The best advice I ever received about my task list was this: estimate how much time you need to complete the task. It changed my life and made my productivity much better.
It really is a simple behavior. When I write down the task, I try to estimate how long it will take. For things that I have done before, I can make a pretty good estimate. For example, I've learned that it takes me about 20 minutes to draft one of these blog posts. It takes another 15 to edit and re-write it. Then it takes me about 10 minutes to proofread, load it to the website, and schedule the post.
When I first started, I didn't know that, so I made the best estimate I could and then adjusted it as I gained experience.
The reason this was so revolutionary is that it let me schedule my day better.
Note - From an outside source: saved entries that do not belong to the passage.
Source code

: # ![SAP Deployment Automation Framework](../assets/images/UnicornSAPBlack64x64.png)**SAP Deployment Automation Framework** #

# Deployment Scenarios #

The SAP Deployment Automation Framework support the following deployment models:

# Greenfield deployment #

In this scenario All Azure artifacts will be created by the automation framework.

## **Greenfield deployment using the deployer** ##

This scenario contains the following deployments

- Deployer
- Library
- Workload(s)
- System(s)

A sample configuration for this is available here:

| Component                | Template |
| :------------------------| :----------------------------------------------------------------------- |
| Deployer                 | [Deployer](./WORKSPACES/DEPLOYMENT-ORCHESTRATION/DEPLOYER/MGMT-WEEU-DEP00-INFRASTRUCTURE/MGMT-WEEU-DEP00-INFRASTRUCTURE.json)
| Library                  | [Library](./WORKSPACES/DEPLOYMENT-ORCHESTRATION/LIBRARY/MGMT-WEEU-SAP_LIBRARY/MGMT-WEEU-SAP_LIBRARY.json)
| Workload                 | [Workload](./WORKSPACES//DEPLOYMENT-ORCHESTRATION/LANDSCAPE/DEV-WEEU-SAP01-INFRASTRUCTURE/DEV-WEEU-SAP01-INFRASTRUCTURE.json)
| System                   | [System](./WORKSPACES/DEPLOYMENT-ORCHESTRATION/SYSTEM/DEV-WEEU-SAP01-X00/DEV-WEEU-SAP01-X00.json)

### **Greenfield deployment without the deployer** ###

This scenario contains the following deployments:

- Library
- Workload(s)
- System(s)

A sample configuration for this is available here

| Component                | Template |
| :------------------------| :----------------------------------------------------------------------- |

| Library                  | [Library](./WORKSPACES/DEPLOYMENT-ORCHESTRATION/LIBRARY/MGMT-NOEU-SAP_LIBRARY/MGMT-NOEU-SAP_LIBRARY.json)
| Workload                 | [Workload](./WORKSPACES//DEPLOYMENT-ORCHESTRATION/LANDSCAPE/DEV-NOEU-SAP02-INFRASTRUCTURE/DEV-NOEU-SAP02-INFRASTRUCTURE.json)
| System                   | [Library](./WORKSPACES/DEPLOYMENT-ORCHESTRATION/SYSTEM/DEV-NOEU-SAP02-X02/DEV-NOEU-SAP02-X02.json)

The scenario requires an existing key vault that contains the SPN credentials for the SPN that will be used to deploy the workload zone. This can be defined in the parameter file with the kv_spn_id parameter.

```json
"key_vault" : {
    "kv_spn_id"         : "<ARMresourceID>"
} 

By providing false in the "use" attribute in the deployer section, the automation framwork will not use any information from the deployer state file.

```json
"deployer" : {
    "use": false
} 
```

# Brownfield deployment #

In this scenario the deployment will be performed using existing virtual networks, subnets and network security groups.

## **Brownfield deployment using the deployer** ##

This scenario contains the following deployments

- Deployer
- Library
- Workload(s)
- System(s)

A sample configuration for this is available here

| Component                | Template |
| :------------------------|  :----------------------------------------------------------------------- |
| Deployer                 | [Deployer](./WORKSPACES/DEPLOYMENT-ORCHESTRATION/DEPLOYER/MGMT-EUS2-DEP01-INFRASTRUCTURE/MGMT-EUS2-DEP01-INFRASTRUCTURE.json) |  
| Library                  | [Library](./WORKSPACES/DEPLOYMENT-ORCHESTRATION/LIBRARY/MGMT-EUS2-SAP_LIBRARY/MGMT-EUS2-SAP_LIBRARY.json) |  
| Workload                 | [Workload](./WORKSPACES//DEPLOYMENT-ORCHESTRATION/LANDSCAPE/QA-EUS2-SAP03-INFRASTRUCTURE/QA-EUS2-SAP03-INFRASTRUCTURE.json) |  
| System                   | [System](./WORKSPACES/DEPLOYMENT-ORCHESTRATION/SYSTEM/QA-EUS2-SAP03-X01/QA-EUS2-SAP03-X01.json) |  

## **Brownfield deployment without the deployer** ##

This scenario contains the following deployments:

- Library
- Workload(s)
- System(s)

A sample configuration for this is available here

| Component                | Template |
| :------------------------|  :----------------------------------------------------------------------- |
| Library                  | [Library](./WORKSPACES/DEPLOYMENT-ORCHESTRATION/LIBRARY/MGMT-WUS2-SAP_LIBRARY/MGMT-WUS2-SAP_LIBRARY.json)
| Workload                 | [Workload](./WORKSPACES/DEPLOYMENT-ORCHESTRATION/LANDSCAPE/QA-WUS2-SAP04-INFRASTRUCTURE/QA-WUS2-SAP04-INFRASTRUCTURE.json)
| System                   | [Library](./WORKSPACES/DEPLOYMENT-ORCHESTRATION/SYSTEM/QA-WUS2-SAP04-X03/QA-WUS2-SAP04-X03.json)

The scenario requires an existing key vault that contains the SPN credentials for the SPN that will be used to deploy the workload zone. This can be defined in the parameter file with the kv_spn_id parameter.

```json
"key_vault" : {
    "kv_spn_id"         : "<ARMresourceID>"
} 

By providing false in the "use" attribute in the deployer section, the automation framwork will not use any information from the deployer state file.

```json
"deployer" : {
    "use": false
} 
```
When I started to add up the time estimates for tasks and then look at my meeting schedule, I could see how my day would really look. Not surprisingly, I found that on many days, I would have 4 hours of meetings and then another 6 hours of tasks. So I either had to commit to a 10-hour day or make adjustments.
If I found a task that was going to take me 2 hours (like preparing to teach a class), I made sure I was going to have 2 hours to do it. If I wasn't, I planned how to break it up or I moved some meetings.
Another huge benefit was that I started to be able to handle the unexpected much better. For example, if I knew that I had 3 hours of meetings and 5 hours of tasks, but something unexpected came up, I could make better decisions on how to prioritize.
Try this for a few days - you'll feel more control over your schedule and will find that you get more done.